EXERCISE AIM: From the records below, please repeat exactly the line that has "(o *EventChangesByDateTimeSummary) GetEventList()", the line that has "Agentic Generative Engine", and every line between them, and nothing else.

Collected data
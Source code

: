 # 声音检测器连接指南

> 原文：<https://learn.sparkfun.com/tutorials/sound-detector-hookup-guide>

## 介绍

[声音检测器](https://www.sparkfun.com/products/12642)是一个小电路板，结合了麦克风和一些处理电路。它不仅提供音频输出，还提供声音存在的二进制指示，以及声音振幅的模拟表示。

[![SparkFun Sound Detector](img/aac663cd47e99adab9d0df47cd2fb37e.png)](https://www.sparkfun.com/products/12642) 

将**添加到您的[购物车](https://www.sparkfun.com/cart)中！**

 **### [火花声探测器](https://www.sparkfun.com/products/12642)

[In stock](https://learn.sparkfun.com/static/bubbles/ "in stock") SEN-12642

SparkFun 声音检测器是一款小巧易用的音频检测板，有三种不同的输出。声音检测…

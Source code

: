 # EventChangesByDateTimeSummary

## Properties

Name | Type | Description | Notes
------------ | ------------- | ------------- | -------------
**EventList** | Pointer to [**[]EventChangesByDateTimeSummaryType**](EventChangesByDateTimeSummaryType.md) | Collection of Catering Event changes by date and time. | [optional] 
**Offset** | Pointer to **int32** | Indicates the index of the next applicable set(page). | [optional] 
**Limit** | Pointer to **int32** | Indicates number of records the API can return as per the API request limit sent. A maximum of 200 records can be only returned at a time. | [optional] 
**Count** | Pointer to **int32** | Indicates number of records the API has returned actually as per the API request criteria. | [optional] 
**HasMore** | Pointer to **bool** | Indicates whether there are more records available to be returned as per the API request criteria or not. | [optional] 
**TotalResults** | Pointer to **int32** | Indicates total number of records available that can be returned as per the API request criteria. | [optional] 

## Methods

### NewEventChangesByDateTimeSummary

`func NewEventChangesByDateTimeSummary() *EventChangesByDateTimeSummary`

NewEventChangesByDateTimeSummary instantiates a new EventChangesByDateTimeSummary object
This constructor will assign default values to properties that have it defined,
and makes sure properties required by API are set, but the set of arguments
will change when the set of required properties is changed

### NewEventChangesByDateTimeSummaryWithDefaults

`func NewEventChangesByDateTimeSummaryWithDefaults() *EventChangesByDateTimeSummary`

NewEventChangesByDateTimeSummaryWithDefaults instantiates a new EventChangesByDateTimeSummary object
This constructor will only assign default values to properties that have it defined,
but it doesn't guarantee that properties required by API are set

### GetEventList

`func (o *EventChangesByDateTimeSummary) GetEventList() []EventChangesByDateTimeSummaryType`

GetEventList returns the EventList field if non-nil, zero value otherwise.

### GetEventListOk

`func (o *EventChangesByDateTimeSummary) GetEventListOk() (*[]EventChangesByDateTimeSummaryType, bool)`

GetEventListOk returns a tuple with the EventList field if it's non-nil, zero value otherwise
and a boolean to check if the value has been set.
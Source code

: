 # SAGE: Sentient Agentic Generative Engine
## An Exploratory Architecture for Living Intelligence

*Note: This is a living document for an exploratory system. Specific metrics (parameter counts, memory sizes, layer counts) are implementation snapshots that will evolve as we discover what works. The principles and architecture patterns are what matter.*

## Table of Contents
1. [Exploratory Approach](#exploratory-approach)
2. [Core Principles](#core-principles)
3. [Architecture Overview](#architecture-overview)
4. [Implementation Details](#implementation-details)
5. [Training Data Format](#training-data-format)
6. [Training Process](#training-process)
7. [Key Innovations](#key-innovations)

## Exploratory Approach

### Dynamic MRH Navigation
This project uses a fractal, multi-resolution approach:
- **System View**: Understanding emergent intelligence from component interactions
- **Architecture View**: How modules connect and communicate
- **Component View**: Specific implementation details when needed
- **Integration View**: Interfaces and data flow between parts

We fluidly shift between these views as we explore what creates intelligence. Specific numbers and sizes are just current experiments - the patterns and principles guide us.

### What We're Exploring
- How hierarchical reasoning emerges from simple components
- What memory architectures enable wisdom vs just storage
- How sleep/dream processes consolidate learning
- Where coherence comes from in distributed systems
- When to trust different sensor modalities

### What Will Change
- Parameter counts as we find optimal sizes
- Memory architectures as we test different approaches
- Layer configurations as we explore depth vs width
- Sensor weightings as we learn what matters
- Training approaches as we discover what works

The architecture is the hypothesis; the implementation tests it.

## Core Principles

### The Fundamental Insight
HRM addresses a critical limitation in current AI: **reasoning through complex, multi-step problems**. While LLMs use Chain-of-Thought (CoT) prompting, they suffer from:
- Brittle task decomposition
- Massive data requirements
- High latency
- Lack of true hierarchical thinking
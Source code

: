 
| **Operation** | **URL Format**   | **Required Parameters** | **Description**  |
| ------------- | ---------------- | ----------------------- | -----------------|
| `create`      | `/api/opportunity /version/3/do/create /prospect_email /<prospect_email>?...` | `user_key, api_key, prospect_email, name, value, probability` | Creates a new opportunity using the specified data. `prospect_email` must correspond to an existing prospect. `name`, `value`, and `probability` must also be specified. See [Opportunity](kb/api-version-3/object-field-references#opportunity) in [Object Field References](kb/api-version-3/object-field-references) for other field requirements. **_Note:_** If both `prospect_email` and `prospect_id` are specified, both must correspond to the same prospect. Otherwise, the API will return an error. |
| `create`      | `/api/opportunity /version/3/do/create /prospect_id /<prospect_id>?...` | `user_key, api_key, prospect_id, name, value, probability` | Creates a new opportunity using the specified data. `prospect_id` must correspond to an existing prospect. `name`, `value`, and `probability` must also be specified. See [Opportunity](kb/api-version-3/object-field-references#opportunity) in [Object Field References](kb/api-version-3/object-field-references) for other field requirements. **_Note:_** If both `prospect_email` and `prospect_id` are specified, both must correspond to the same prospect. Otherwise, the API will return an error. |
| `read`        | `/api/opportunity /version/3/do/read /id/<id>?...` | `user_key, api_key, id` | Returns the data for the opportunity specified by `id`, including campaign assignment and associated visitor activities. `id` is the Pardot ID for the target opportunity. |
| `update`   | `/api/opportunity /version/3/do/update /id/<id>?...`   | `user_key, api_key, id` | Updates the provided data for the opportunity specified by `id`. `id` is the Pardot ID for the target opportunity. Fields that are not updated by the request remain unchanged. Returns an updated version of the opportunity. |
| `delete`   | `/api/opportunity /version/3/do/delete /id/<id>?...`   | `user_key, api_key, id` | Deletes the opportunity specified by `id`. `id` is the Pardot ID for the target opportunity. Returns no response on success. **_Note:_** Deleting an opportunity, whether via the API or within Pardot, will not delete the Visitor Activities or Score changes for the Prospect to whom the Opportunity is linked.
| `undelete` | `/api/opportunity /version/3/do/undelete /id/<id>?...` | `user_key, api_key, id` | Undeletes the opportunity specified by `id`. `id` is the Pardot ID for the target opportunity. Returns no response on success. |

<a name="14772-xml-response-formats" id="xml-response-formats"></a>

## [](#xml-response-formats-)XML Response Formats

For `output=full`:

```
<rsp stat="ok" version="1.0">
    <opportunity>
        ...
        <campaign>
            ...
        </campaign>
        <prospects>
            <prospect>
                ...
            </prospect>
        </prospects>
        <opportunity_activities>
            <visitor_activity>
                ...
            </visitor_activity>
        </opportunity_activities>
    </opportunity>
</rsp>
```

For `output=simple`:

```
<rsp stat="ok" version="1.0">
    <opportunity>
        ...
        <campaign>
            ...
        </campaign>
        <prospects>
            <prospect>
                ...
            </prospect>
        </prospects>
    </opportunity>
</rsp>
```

EXERCISE SOLUTION:
`func (o *EventChangesByDateTimeSummary) GetEventList() []EventChangesByDateTimeSummaryType`

GetEventList returns the EventList field if non-nil, zero value otherwise.

### GetEventListOk

`func (o *EventChangesByDateTimeSummary) GetEventListOk() (*[]EventChangesByDateTimeSummaryType, bool)`

GetEventListOk returns a tuple with the EventList field if it's non-nil, zero value otherwise
and a boolean to check if the value has been set.
Source code

: # SAGE: Sentient Agentic Generative Engine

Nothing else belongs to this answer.